Speaking Out Against the Situation at the Border

ATD Fourth World Movement stands firmly against the inhumane policies of family separation being enacted on the southern border of the United States. Separating families and taking children from their parents is a violent tactic of terror and subjugation, a way of overpowering people that is commonly used against families struggling to overcome poverty. The policies implemented at the southern borders are cruel, racist, degrading and unworthy of our country. This violence is never acceptable and can never be tolerated.

 
 

The man-made humanitarian crisis on the southern border reached a new level of despair and tragedy this month. The conditions suffered by children in particular have been documented by journalists and activists who have taken this cause to heart.

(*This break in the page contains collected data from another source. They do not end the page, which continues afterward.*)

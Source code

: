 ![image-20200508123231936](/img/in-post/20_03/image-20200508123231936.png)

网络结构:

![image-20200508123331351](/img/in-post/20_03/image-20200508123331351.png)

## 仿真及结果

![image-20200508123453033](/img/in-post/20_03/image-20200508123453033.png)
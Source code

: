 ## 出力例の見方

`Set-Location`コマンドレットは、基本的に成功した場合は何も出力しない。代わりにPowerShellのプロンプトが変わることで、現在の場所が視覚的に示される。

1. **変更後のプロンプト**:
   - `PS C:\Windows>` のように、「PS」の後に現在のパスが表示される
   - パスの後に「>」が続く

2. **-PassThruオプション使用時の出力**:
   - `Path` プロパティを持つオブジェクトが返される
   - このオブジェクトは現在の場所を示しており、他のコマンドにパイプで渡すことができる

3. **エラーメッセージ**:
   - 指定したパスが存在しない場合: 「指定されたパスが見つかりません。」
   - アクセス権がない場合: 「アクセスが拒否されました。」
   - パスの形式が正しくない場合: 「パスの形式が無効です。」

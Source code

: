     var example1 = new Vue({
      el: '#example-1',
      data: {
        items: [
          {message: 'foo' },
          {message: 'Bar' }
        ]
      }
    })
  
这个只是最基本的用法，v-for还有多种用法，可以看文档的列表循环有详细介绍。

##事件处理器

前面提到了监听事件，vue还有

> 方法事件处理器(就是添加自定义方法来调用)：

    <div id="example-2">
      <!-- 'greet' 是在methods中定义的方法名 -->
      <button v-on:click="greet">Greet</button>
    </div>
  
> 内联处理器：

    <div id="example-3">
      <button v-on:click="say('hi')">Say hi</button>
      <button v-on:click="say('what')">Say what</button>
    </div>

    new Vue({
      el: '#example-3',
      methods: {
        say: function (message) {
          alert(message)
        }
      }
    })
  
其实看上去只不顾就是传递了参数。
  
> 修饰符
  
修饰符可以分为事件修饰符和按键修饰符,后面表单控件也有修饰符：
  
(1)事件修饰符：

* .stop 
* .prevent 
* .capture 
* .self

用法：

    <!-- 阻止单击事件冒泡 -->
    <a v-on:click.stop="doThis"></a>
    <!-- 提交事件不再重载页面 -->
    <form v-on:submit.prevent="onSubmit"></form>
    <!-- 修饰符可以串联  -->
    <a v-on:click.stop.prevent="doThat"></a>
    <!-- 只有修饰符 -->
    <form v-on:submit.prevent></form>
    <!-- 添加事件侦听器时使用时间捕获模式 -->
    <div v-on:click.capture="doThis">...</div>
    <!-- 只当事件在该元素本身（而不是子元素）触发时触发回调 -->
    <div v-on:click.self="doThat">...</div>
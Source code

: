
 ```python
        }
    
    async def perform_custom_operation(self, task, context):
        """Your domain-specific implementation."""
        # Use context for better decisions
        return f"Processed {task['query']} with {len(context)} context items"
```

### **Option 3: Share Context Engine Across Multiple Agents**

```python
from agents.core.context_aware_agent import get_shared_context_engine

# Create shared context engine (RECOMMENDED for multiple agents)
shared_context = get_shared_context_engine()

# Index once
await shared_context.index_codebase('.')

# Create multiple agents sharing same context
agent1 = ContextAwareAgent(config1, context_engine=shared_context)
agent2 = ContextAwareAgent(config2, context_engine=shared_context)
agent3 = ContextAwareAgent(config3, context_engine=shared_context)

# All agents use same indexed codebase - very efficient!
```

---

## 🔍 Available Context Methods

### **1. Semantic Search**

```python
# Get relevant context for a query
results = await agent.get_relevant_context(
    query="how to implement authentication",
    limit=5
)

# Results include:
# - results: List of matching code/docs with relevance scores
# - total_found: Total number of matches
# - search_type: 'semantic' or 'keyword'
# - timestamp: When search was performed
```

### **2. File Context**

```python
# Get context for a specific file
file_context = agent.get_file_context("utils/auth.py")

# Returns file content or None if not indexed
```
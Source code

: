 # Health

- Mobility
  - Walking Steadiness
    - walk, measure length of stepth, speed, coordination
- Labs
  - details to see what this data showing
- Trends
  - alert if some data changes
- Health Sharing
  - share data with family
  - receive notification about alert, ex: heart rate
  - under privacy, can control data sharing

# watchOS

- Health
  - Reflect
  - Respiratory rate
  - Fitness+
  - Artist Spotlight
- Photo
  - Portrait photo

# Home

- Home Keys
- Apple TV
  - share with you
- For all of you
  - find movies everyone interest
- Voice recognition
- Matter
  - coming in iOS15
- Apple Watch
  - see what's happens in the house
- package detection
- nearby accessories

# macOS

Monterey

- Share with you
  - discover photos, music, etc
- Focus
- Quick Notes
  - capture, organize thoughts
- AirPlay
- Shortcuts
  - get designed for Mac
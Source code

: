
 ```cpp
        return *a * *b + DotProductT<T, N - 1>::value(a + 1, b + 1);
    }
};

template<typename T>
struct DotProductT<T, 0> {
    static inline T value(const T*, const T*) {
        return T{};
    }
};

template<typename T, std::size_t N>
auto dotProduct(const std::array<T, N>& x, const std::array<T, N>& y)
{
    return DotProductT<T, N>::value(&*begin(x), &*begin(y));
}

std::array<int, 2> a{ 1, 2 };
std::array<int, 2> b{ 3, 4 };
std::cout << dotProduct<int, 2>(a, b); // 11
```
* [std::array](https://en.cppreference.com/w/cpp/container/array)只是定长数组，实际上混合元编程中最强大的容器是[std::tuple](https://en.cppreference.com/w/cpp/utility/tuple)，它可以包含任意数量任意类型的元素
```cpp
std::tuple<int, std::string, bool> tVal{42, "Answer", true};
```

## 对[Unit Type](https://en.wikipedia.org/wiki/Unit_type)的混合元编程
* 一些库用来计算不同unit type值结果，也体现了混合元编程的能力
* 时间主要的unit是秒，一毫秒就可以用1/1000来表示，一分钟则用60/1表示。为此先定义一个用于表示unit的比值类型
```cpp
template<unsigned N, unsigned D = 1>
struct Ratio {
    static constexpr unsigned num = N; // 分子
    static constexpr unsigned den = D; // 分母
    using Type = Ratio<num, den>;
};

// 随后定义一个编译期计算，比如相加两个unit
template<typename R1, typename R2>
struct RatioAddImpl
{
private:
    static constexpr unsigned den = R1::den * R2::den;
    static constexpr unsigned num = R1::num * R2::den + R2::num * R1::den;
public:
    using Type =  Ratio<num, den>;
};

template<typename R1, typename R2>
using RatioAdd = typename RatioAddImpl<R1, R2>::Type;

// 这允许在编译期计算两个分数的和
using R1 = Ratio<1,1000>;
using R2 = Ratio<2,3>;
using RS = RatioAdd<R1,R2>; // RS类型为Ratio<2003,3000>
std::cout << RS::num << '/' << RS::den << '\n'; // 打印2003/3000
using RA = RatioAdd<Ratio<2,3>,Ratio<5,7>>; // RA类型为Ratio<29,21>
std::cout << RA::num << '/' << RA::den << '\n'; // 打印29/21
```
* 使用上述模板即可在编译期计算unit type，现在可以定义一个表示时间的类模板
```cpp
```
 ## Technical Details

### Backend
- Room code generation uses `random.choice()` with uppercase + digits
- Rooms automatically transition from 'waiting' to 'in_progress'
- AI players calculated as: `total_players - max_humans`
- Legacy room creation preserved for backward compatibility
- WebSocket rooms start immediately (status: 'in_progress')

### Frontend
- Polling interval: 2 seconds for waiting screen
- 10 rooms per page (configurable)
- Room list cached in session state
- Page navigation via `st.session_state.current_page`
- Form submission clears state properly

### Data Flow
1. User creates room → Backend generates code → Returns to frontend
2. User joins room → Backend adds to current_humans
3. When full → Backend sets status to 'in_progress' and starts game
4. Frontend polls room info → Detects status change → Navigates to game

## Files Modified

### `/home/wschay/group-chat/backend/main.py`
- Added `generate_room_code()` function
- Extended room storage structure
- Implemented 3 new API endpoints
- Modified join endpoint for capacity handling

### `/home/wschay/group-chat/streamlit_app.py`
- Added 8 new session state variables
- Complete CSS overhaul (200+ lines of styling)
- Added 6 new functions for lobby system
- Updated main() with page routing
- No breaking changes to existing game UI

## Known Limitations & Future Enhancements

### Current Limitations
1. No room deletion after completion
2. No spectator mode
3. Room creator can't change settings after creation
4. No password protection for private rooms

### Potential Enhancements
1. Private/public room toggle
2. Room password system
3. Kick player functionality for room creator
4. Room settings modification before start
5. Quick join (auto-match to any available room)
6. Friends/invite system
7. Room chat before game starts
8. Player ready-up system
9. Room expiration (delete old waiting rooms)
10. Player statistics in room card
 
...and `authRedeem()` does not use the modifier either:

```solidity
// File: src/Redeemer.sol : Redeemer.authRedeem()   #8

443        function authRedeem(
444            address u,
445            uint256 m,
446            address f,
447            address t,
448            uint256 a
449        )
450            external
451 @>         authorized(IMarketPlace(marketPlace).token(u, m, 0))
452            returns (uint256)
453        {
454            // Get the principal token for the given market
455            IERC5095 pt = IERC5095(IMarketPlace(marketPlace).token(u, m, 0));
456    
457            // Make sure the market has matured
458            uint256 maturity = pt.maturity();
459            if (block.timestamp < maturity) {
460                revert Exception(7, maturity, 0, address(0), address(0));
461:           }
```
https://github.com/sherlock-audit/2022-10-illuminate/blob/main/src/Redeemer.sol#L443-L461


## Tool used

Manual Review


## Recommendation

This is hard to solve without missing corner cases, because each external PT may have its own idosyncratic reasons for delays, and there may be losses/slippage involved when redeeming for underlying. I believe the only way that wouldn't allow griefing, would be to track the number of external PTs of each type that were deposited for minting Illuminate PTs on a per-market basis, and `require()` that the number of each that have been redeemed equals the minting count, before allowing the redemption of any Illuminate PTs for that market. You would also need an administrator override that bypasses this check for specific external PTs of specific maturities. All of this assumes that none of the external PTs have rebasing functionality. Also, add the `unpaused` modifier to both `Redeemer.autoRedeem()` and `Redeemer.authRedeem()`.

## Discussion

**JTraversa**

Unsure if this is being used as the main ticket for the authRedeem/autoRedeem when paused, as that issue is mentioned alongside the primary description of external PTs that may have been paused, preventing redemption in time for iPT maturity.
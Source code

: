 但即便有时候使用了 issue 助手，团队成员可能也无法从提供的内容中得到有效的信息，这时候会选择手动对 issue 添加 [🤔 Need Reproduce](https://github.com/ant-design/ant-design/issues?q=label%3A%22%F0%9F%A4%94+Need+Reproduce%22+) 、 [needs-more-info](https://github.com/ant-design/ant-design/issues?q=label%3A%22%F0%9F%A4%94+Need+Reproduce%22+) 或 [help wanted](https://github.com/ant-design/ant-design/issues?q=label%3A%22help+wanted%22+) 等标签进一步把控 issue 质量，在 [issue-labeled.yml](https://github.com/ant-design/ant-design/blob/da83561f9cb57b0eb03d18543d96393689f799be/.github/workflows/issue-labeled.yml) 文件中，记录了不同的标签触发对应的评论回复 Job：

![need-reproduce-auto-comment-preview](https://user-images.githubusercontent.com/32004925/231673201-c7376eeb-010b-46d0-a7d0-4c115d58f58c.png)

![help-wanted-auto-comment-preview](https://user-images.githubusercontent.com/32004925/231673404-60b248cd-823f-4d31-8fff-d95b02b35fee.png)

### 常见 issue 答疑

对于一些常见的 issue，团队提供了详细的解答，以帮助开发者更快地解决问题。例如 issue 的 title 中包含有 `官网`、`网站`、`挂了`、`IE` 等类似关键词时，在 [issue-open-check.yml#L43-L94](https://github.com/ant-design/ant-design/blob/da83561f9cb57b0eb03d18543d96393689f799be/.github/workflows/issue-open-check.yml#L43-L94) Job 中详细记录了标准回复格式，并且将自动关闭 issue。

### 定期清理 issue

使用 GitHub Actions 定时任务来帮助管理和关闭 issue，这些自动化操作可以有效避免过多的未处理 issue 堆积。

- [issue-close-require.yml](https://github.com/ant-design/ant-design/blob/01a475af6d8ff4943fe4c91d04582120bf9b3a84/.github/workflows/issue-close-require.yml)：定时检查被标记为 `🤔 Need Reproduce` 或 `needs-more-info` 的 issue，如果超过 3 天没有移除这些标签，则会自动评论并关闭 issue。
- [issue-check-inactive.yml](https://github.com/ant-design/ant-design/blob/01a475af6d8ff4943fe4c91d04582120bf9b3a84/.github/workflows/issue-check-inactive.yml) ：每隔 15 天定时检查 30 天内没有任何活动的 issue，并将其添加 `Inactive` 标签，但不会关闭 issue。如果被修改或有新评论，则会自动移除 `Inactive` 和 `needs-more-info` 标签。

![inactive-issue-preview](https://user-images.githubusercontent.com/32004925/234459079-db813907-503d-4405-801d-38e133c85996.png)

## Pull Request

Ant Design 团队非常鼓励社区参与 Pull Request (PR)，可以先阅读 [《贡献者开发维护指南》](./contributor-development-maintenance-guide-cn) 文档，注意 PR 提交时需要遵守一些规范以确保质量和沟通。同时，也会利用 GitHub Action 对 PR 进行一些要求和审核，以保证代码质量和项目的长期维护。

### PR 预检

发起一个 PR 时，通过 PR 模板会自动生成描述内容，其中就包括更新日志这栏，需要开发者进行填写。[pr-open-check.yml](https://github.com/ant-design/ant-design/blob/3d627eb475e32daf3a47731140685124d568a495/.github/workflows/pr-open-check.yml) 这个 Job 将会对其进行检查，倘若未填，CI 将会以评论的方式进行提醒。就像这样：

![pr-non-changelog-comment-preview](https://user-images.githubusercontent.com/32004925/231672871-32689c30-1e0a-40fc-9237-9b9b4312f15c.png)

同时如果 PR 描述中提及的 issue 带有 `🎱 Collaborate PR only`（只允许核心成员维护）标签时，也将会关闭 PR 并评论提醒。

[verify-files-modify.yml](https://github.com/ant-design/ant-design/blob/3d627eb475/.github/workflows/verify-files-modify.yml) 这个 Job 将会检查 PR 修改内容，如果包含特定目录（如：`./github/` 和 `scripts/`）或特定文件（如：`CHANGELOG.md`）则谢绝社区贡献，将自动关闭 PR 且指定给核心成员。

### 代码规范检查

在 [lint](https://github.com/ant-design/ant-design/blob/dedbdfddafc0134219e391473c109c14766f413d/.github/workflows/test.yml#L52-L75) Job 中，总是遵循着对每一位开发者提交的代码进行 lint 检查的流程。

Thanks to their tireless work, these children and families are no longer invisible.

Poverty is one of the main factors that drives many families to seek refuge in the United States. Less well known is how the process of subjugation and economic domination is implemented through United States foreign policy in the countries these migrants leave. Learning over years from the desperate experiences families in poverty endure, we know that as the experience of poverty becomes deeper, the hope for a better life becomes stronger.

The families' response to subjugation is to struggle for a better future for their children. This is why the policies implemented on the southern border will never succeed: they disregard the strength of the hope that drives those families. If history has taught us anything, it should be this: that aggression, terror, fear, and suffering cannot extinguish the hope of a better life. This is the core of the issue at the border, and as long as we continue to ignore the power of this hope, we, as a nation, will be diminished.

Taking from parents what is most precious to them — their children — is a misguided attempt to destroy that hope. But it will fail, because there is nothing these parents will not do to offer their children the chance to have a future as bright as the American dream and, in many cases, the chance to have any future at all.

As part of a global movement founded by Joseph Wresinski, who was born in an internment camp in Europe, we know that “each human being can be a chance for all humanity.” Despite the odds, Wresinski grew to be a man who brought people together and who, with people living in extreme poverty, built a movement of peace that stands for the dignity of all people, particularly those suffering the most because of poverty. He considered every child a promise for the future.

Separating children and parents destroys the possibility of a shared future. We need to plant the seed of a future rooted in a wider sense of global community, in a deeper understanding of what it means to be safe. We need to realize that wealth and self-sufficiency cannot protect us. We need to defend the humanity of our neighbors in order to save our own.

What these children and their families are enduring is putting each of us at a crossroads:either we choose together a future where everyone can live in dignity, or none of us will have a sustainable future to offer any children.